Re: AW: problems while TimeUUIDType-index-querying with two expressions

Posted by Jonathan Ellis <jb...@gmail.com>.

Thanks for tracking that down, Roland.  I've created
https://issues.apache.org/jira/browse/CASSANDRA-2347 to fix this.

On Wed, Mar 16, 2011 at 10:37 AM, Roland Gude <ro...@yoochoose.com> wrote:
> I have applied the suggested changes in my local source tree and did run all
> my testcases (the supplied ones as well as those with real data).
>
> They do work now.
>
>
>
> Von: Roland Gude [mailto:roland.gude@yoochoose.com]
> Gesendet: Mittwoch, 16. März 2011 16:29
>
> An: user@cassandra.apache.org
> Betreff: AW: AW: problems while TimeUUIDType-index-querying with two
> expressions
>
>
>
> With debugging into it i found something that might be the issue (please
> correct me if I am wrong):
>
> In ColumnFamilyStore.java lines 1597 to 1613 is the code that checks whether
> some column satisfies an index expression.
>
> In line 1608 it compares the value of the index expression with the value
> given in the expression.
>
>
>
> For this comparison it utilizes the comparator of the columnfamily while it
> should use the comparator of the Column validation class.
>
>
>
>     private static boolean satisfies(ColumnFamily data, IndexClause clause,
> IndexExpression first)
>
>     {
>
>         for (IndexExpression expression : clause.expressions)
>
>         {
>
>             // (we can skip "first" since we already know it's satisfied)
>
>             if (expression == first)
>
>                 continue;
>
>             // check column data vs expression
>
>             IColumn column = data.getColumn(expression.column_name);
>
>             if (column == null)
>
>                 return false;
>
>             int v = data.getComparator().compare(column.value(),
> expression.value);
>
>             if (!satisfies(v, expression.op))
>
>                 return false;
>
>         }
>
>         return true;
>
>     }
>
>
>
>
>
> The line 1608 should be changed from:
>
>             int v = data.getComparator().compare(column.value(),
> expression.value);
>
>
>
> to
>
>             int v = data.metadata().getValueValidator
> (expression.column_name).compare(column.value(), expression.value);
>
>
>
>
>
>
>
> greetings roland
>
>
>
>
>
> Von: Roland Gude [mailto:roland.gude@yoochoose.com]

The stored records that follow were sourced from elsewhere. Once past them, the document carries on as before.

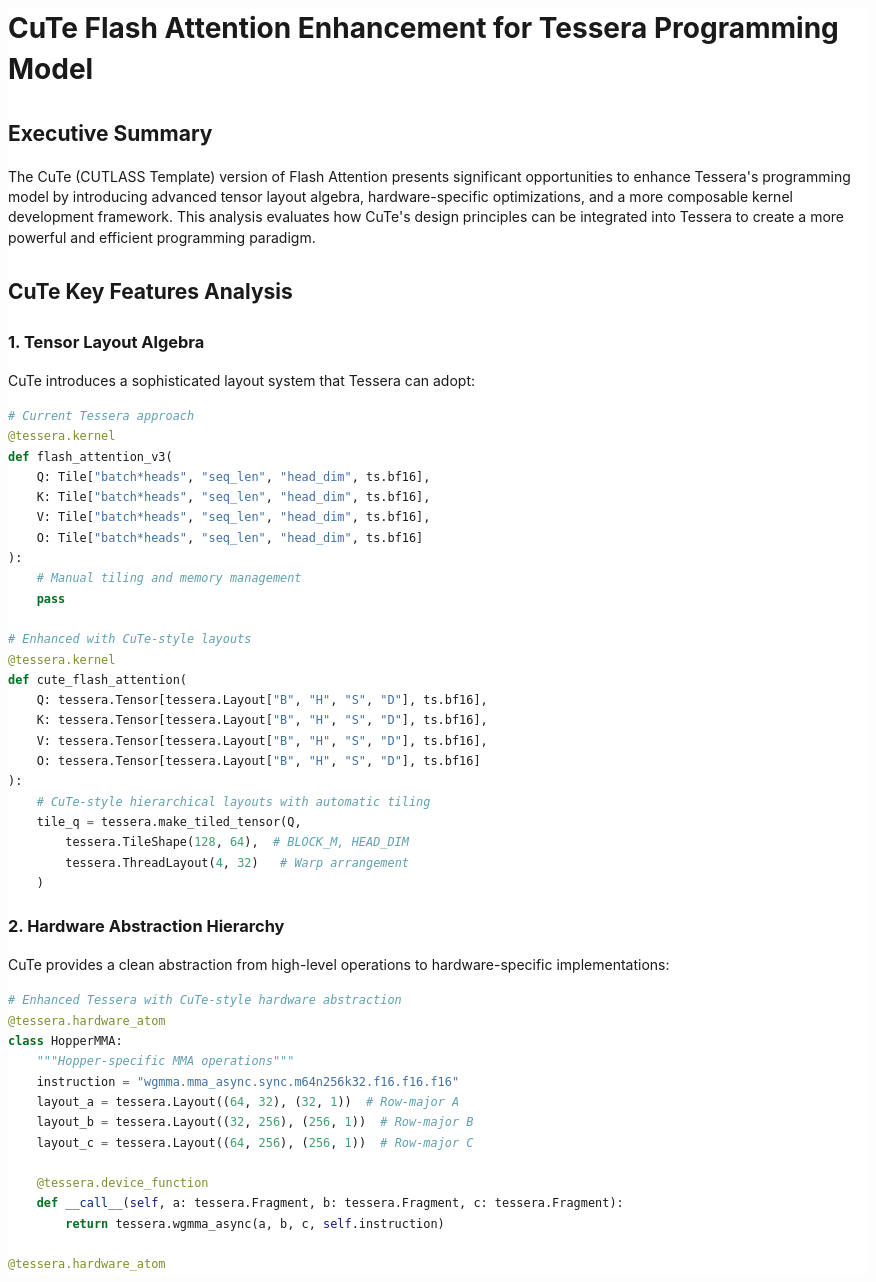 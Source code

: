 # CuTe Flash Attention Enhancement for Tessera Programming Model

## Executive Summary

The CuTe (CUTLASS Template) version of Flash Attention presents significant opportunities to enhance Tessera's programming model by introducing advanced tensor layout algebra, hardware-specific optimizations, and a more composable kernel development framework. This analysis evaluates how CuTe's design principles can be integrated into Tessera to create a more powerful and efficient programming paradigm.

## CuTe Key Features Analysis

### 1. Tensor Layout Algebra

CuTe introduces a sophisticated layout system that Tessera can adopt:

```python
# Current Tessera approach
@tessera.kernel  
def flash_attention_v3(
    Q: Tile["batch*heads", "seq_len", "head_dim", ts.bf16],
    K: Tile["batch*heads", "seq_len", "head_dim", ts.bf16],
    V: Tile["batch*heads", "seq_len", "head_dim", ts.bf16],
    O: Tile["batch*heads", "seq_len", "head_dim", ts.bf16]
):
    # Manual tiling and memory management
    pass

# Enhanced with CuTe-style layouts
@tessera.kernel
def cute_flash_attention(
    Q: tessera.Tensor[tessera.Layout["B", "H", "S", "D"], ts.bf16],
    K: tessera.Tensor[tessera.Layout["B", "H", "S", "D"], ts.bf16], 
    V: tessera.Tensor[tessera.Layout["B", "H", "S", "D"], ts.bf16],
    O: tessera.Tensor[tessera.Layout["B", "H", "S", "D"], ts.bf16]
):
    # CuTe-style hierarchical layouts with automatic tiling
    tile_q = tessera.make_tiled_tensor(Q, 
        tessera.TileShape(128, 64),  # BLOCK_M, HEAD_DIM
        tessera.ThreadLayout(4, 32)   # Warp arrangement
    )
```

### 2. Hardware Abstraction Hierarchy

CuTe provides a clean abstraction from high-level operations to hardware-specific implementations:

```python
# Enhanced Tessera with CuTe-style hardware abstraction
@tessera.hardware_atom
class HopperMMA:
    """Hopper-specific MMA operations"""
    instruction = "wgmma.mma_async.sync.m64n256k32.f16.f16.f16"
    layout_a = tessera.Layout((64, 32), (32, 1))  # Row-major A
    layout_b = tessera.Layout((32, 256), (256, 1))  # Row-major B
    layout_c = tessera.Layout((64, 256), (256, 1))  # Row-major C
    
    @tessera.device_function
    def __call__(self, a: tessera.Fragment, b: tessera.Fragment, c: tessera.Fragment):
        return tessera.wgmma_async(a, b, c, self.instruction)

@tessera.hardware_atom  
``` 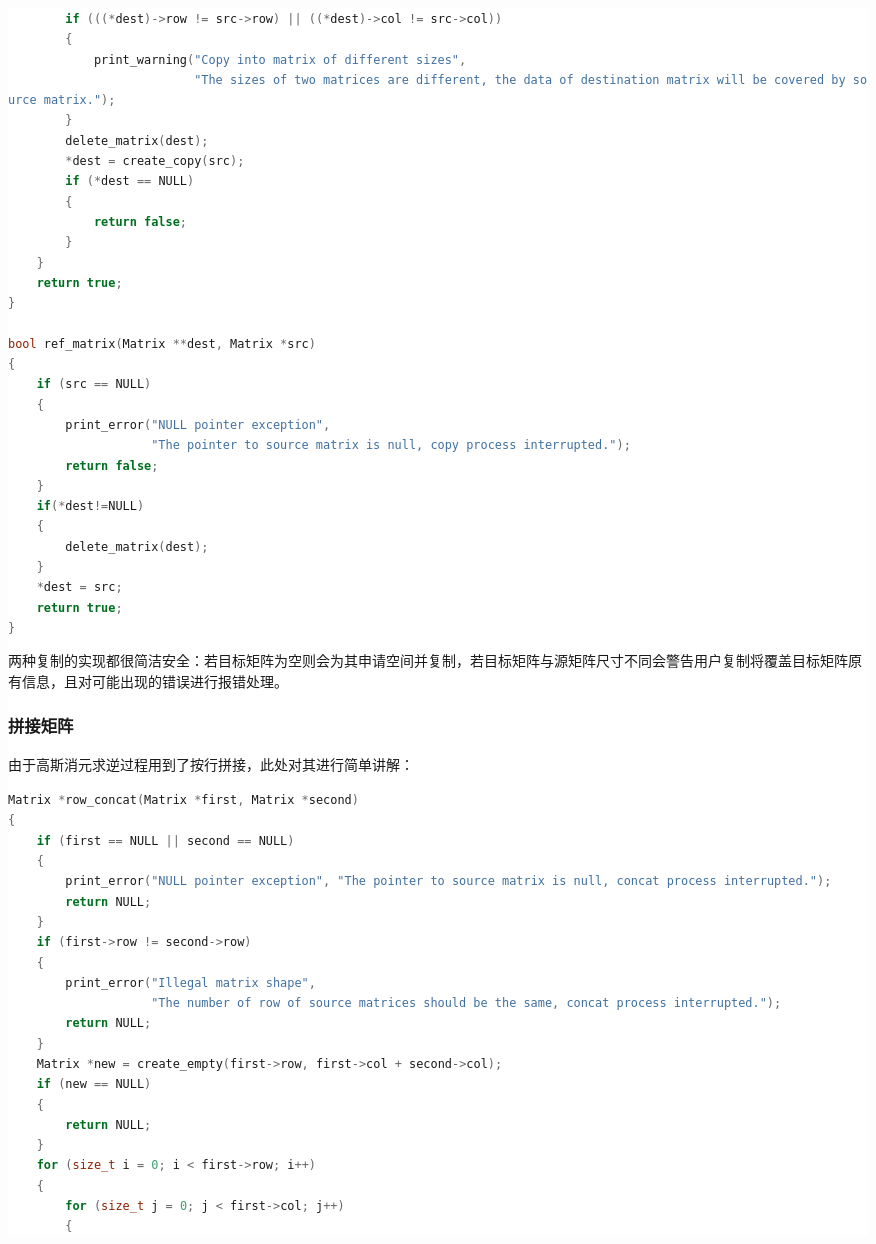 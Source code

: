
 ```c
        if (((*dest)->row != src->row) || ((*dest)->col != src->col))
        {
            print_warning("Copy into matrix of different sizes",
                          "The sizes of two matrices are different, the data of destination matrix will be covered by source matrix.");
        }
        delete_matrix(dest);
        *dest = create_copy(src);
        if (*dest == NULL)
        {
            return false;
        }
    }
    return true;
}

bool ref_matrix(Matrix **dest, Matrix *src)
{
    if (src == NULL)
    {
        print_error("NULL pointer exception",
                    "The pointer to source matrix is null, copy process interrupted.");
        return false;
    }
    if(*dest!=NULL)
    {
        delete_matrix(dest);
    }
    *dest = src;
    return true;
}
```

两种复制的实现都很简洁安全：若目标矩阵为空则会为其申请空间并复制，若目标矩阵与源矩阵尺寸不同会警告用户复制将覆盖目标矩阵原有信息，且对可能出现的错误进行报错处理。

### 拼接矩阵

由于高斯消元求逆过程用到了按行拼接，此处对其进行简单讲解：

```c
Matrix *row_concat(Matrix *first, Matrix *second)
{
    if (first == NULL || second == NULL)
    {
        print_error("NULL pointer exception", "The pointer to source matrix is null, concat process interrupted.");
        return NULL;
    }
    if (first->row != second->row)
    {
        print_error("Illegal matrix shape",
                    "The number of row of source matrices should be the same, concat process interrupted.");
        return NULL;
    }
    Matrix *new = create_empty(first->row, first->col + second->col);
    if (new == NULL)
    {
        return NULL;
    }
    for (size_t i = 0; i < first->row; i++)
    {
        for (size_t j = 0; j < first->col; j++)
        {
```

> Gesendet: Mittwoch, 16. März 2011 14:50
> An: user@cassandra.apache.org
> Betreff: AW: AW: problems while TimeUUIDType-index-querying with two
> expressions
>
>
>
> Hi Aaron,
>
>
>
> now I am completely confused.
>
> The code that did not work for days now – like a miracle – works even
> against the unpatched Cassandra 0.7.3 but the testcase still does not…
>
> There seems to be some randomness in whether it works or not (which is a bad
> sign I think)… I will debug a little deeper into this and report anything I
> find.
>
>
>
> Greetings,
>
> roland
>
>
>
> Von: aaron morton [mailto:aaron@thelastpickle.com]

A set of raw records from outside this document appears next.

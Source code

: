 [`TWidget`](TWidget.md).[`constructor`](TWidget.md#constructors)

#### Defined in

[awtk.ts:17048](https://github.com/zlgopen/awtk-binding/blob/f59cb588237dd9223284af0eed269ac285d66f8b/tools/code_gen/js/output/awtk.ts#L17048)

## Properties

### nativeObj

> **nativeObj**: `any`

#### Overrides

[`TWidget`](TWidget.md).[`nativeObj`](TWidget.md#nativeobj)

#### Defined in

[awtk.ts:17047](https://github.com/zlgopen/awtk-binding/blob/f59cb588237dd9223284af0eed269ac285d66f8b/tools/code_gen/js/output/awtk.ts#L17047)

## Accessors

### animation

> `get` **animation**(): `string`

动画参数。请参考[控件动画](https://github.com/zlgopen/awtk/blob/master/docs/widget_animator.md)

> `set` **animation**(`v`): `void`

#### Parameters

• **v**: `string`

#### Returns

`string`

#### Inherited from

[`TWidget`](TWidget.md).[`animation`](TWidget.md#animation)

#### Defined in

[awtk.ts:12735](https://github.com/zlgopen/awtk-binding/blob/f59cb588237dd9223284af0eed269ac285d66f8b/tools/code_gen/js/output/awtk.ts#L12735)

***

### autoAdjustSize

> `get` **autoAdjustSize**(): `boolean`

> Gesendet: Mittwoch, 16. März 2011 01:15
> An: user@cassandra.apache.org
> Betreff: Re: AW: problems while TimeUUIDType-index-querying with two
> expressions
>
>
>
> Have attached a patch
> to https://issues.apache.org/jira/browse/CASSANDRA-2328
>
>
>
> Can you give it a try ? You should not get a InvalidRequestException when
> you send an invalid name or value in the query expression.
>
>
>
> Aaron
>
>
>
> On 16 Mar 2011, at 10:30, aaron morton wrote:
>
>
>
> Will have the Jira I created finished soon, it's a legitimate issue we
> should be validating the column names and values when a ger_indexed_slice()

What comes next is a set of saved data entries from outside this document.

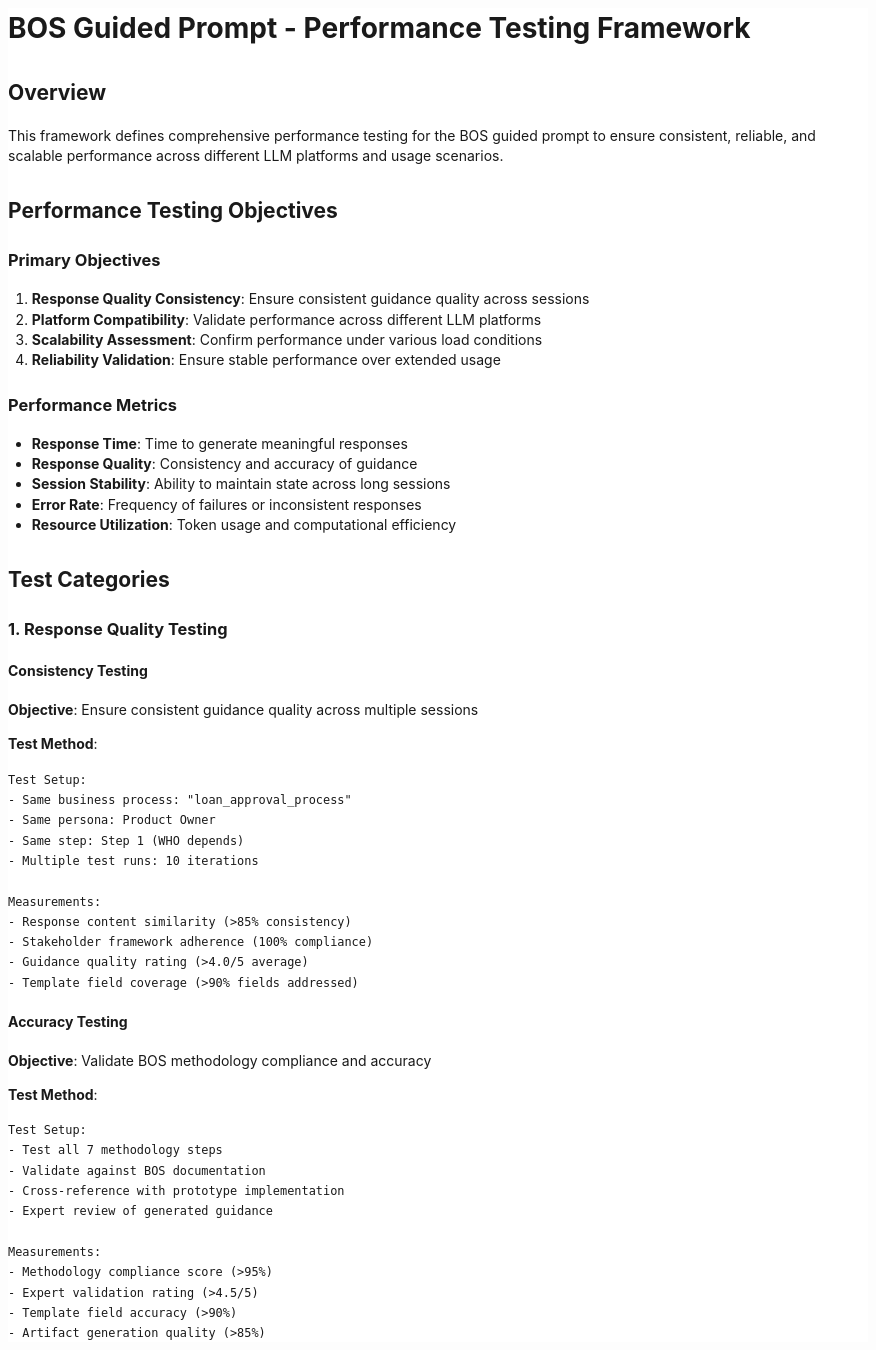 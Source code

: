 # BOS Guided Prompt - Performance Testing Framework

## Overview

This framework defines comprehensive performance testing for the BOS guided prompt to ensure consistent, reliable, and scalable performance across different LLM platforms and usage scenarios.

## Performance Testing Objectives

### **Primary Objectives**
1. **Response Quality Consistency**: Ensure consistent guidance quality across sessions
2. **Platform Compatibility**: Validate performance across different LLM platforms
3. **Scalability Assessment**: Confirm performance under various load conditions
4. **Reliability Validation**: Ensure stable performance over extended usage

### **Performance Metrics**
- **Response Time**: Time to generate meaningful responses
- **Response Quality**: Consistency and accuracy of guidance
- **Session Stability**: Ability to maintain state across long sessions
- **Error Rate**: Frequency of failures or inconsistent responses
- **Resource Utilization**: Token usage and computational efficiency

## Test Categories

### **1. Response Quality Testing**

#### **Consistency Testing**
**Objective**: Ensure consistent guidance quality across multiple sessions

**Test Method**:
```
Test Setup:
- Same business process: "loan_approval_process"
- Same persona: Product Owner
- Same step: Step 1 (WHO depends)
- Multiple test runs: 10 iterations

Measurements:
- Response content similarity (>85% consistency)
- Stakeholder framework adherence (100% compliance)
- Guidance quality rating (>4.0/5 average)
- Template field coverage (>90% fields addressed)
```

#### **Accuracy Testing**
**Objective**: Validate BOS methodology compliance and accuracy

**Test Method**:
```
Test Setup:
- Test all 7 methodology steps
- Validate against BOS documentation
- Cross-reference with prototype implementation
- Expert review of generated guidance

Measurements:
- Methodology compliance score (>95%)
- Expert validation rating (>4.5/5)
- Template field accuracy (>90%)
- Artifact generation quality (>85%)
```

> request is sent. The error in your original email shows that.
>
>
>
> WRT your code example. You are using the TimeUUID Validator for the column
> name when creating the index expression, but are using a string serialiser
> for the value...
>
> IndexedSlicesQuery<String, UUID, String> indexQuery = HFactory
>                         .createIndexedSlicesQuery(keyspace,
>                                                stringSerializer,
> UUID_SERIALIZER, stringSerializer);
>         indexQuery.addEqualsExpression(MANDATOR_UUID, mandator);
>
> But your schema is saying it is a bytes type...
>
>
>
> column_metadata=[{column_name: 00000000-0000-1000-0000-000000000000,
> validation_class: BytesType, index_name: mandatorIndex, index_type: KEYS},
> {column_name: 00000001-0000-1000-0000-000000000000, validation_class:
> BytesType, index_name: useridIndex, index_type: KEYS}];"On 15 Mar 2011, at
> 22:41,
>
>
>
> Once I have the patch can you apply it and run your test again ?
>
>
>
> You may also want to ask on the Hector list if it automagically check you
> are using the correct types when creating an IndexedSlicesQuery.
>
>
>
> Aaron
>
>
>
> Roland Gude wrote:
>
>
>
> Forgot to attach the source code… here it comes
>
>
>
> Von: Roland Gude [mailto:roland.gude@yoochoose.com]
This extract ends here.